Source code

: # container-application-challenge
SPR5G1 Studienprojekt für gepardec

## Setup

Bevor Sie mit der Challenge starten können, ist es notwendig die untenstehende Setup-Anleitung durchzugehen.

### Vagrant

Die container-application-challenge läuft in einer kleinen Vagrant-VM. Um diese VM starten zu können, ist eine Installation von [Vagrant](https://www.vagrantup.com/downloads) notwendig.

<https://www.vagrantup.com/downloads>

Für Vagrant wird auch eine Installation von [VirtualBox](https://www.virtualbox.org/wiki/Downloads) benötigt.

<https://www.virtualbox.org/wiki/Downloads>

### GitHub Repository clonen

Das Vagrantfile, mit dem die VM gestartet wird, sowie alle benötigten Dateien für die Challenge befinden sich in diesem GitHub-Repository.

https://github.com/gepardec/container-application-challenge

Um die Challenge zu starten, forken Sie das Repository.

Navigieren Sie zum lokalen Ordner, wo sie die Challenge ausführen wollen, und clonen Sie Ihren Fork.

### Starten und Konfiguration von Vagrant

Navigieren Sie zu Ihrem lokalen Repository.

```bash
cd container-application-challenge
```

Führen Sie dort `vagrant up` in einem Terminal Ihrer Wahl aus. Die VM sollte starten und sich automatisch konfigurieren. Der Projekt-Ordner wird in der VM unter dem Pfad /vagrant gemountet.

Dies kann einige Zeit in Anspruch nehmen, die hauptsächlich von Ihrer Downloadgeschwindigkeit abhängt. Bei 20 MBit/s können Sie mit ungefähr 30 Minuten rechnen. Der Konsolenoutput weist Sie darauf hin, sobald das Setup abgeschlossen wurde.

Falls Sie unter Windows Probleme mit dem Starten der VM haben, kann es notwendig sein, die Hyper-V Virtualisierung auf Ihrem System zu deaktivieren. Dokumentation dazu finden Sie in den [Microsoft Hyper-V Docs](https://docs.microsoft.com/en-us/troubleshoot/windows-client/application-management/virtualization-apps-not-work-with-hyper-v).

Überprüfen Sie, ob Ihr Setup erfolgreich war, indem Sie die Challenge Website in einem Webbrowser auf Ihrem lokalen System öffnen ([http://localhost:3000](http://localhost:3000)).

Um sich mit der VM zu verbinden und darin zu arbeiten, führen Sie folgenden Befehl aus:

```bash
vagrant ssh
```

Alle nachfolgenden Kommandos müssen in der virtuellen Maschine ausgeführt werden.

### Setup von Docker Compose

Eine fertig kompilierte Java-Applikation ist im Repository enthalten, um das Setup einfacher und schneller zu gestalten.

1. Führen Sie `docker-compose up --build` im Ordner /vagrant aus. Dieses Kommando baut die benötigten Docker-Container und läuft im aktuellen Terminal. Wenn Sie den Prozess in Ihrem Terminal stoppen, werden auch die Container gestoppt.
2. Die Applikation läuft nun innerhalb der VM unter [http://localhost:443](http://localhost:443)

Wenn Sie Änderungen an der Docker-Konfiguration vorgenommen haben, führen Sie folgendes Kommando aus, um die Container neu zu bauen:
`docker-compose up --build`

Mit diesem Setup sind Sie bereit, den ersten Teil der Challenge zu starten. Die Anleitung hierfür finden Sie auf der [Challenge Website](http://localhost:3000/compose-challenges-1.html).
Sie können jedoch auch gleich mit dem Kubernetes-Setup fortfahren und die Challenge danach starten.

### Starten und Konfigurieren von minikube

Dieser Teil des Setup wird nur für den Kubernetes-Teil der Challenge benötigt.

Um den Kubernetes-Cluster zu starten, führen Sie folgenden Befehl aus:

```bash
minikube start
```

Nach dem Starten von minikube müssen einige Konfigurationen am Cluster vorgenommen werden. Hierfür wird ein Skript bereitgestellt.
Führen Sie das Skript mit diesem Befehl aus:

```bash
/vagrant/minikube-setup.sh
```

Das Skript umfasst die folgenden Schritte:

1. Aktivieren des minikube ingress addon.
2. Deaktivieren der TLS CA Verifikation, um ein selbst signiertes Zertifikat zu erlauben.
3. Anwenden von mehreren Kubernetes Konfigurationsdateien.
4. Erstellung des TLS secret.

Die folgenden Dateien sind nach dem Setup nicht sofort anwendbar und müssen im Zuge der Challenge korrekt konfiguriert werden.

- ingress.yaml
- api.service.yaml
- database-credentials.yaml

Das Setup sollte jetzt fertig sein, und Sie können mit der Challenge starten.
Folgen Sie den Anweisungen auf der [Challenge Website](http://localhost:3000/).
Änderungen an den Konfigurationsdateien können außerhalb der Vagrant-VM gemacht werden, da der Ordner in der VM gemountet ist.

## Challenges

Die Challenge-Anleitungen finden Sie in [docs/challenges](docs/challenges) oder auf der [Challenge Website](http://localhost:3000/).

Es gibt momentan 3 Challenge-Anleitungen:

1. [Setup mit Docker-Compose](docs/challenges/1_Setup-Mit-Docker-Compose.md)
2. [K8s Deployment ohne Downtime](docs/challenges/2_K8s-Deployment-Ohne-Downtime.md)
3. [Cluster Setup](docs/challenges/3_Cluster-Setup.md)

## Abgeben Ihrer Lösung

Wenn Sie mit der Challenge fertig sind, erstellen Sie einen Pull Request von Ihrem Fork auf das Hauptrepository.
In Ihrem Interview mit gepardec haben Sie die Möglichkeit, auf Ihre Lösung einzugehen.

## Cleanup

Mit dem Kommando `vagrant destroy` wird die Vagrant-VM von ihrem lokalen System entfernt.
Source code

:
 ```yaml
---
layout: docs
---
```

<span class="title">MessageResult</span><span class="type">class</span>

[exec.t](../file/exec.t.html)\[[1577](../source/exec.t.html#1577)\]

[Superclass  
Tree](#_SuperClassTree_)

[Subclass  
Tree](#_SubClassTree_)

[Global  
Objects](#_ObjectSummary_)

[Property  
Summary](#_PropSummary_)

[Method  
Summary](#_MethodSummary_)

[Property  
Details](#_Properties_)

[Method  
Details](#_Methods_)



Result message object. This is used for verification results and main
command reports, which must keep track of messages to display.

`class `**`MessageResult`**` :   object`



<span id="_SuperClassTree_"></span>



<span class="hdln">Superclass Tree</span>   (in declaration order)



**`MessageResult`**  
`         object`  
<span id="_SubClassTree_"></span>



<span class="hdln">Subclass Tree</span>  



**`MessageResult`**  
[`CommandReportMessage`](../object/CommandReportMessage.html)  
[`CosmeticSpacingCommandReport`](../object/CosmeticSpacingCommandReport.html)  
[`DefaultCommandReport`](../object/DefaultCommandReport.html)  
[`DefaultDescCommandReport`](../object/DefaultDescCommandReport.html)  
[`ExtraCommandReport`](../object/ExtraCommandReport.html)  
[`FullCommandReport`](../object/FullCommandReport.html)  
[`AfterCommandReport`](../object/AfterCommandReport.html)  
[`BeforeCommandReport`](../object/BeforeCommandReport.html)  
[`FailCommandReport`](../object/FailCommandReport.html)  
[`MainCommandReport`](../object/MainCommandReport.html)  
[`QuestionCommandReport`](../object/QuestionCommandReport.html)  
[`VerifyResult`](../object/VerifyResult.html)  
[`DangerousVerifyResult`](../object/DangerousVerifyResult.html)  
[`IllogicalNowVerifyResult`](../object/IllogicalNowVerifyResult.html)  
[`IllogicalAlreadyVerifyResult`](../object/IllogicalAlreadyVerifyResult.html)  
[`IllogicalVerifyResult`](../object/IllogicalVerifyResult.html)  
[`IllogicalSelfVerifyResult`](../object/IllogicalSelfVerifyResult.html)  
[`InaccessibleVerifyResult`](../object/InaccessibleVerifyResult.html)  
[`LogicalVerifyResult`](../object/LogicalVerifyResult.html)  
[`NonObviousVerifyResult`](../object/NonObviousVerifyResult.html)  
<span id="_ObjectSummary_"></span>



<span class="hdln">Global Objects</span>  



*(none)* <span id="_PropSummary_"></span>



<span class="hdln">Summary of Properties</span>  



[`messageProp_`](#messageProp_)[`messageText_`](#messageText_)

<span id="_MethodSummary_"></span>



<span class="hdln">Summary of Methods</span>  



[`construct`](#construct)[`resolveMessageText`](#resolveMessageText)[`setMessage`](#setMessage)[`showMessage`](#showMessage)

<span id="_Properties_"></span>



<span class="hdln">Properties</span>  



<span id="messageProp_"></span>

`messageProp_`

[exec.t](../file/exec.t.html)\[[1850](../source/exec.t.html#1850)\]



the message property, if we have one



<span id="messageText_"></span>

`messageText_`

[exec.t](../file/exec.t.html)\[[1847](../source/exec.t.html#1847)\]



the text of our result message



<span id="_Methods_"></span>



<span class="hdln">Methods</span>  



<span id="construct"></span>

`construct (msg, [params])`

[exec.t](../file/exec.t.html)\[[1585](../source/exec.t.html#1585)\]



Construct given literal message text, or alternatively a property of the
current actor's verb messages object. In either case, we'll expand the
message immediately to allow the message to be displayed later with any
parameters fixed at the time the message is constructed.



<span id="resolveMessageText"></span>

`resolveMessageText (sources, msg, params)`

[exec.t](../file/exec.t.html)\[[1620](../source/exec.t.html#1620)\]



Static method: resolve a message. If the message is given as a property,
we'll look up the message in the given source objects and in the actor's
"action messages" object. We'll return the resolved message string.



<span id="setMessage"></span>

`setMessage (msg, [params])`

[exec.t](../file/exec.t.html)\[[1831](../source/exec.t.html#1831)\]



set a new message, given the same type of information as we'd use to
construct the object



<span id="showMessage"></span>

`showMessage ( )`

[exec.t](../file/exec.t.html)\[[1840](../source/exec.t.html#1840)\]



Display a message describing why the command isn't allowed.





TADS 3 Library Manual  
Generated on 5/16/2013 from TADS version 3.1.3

┄┄┄┄┄┄

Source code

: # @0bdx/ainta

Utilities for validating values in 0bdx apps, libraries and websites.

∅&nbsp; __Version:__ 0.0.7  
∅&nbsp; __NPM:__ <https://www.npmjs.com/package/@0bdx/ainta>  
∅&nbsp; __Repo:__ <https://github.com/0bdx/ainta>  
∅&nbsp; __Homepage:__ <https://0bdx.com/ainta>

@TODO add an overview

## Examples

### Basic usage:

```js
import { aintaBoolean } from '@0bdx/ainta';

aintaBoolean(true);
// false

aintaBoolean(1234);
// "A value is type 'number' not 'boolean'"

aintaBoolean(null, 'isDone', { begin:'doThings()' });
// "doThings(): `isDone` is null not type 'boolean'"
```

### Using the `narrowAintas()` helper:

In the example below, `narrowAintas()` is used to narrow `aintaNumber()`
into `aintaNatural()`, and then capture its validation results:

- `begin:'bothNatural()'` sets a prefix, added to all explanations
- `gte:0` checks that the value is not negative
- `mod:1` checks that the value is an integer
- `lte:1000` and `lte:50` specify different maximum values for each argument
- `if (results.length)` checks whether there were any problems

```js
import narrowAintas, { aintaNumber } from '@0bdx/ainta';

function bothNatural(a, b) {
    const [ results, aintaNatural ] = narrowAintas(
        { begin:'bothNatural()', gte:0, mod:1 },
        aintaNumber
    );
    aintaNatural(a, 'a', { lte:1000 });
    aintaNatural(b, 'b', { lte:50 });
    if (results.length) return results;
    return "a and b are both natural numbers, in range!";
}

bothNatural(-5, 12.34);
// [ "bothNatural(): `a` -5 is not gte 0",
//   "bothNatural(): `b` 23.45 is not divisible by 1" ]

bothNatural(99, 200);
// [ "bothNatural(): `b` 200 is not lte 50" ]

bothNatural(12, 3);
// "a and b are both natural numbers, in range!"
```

┄┄┄┄┄┄

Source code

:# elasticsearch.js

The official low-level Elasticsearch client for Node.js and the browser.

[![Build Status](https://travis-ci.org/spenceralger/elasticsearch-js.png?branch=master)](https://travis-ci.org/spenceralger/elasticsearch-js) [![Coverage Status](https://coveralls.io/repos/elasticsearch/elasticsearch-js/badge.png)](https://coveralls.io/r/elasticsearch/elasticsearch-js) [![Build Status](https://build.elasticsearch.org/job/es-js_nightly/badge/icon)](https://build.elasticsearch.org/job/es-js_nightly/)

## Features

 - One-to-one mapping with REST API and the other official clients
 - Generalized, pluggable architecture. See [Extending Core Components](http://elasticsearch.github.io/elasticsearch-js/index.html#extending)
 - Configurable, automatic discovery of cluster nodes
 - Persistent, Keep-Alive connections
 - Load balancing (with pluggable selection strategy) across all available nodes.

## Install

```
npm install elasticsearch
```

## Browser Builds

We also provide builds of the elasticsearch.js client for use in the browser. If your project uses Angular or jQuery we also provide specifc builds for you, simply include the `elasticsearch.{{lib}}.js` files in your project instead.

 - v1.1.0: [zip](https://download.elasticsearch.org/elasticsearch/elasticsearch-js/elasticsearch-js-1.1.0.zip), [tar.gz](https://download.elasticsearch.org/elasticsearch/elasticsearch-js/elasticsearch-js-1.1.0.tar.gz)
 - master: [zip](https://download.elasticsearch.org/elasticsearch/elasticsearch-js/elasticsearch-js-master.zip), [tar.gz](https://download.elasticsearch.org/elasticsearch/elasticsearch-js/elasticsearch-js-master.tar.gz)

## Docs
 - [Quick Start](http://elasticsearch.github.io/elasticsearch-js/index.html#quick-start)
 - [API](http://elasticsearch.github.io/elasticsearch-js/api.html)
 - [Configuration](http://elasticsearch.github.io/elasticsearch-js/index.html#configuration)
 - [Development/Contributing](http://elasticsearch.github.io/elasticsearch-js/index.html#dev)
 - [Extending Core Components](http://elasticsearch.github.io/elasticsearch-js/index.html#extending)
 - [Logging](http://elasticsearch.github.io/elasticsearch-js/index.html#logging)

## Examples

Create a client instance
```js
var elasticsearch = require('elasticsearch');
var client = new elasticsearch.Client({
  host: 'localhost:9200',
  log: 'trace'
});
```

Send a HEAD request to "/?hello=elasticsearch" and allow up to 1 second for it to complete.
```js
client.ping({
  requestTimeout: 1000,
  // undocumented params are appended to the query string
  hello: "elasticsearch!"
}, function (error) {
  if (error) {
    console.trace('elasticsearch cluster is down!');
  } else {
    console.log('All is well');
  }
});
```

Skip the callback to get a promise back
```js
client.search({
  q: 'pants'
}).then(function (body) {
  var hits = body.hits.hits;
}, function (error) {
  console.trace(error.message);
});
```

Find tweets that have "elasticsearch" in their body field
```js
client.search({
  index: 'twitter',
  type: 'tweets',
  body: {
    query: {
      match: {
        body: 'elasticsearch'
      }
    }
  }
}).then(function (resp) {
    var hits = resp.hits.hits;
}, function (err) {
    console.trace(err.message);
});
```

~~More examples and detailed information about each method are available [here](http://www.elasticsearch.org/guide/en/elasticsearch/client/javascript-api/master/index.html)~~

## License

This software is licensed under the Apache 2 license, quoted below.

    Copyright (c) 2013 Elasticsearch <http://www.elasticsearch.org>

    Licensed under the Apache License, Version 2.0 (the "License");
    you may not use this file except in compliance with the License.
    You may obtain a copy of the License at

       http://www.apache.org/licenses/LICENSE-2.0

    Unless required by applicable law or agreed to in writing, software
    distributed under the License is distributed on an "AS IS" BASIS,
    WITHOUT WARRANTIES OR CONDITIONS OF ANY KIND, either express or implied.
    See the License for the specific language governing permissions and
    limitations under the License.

┄┄┄┄┄┄

* **Exercise requirements**
Filter the data above down to lines with the word "numbers", and copy them.

* **Answer to this exercise**
    return "a and b are both natural numbers, in range!";
// "a and b are both natural numbers, in range!"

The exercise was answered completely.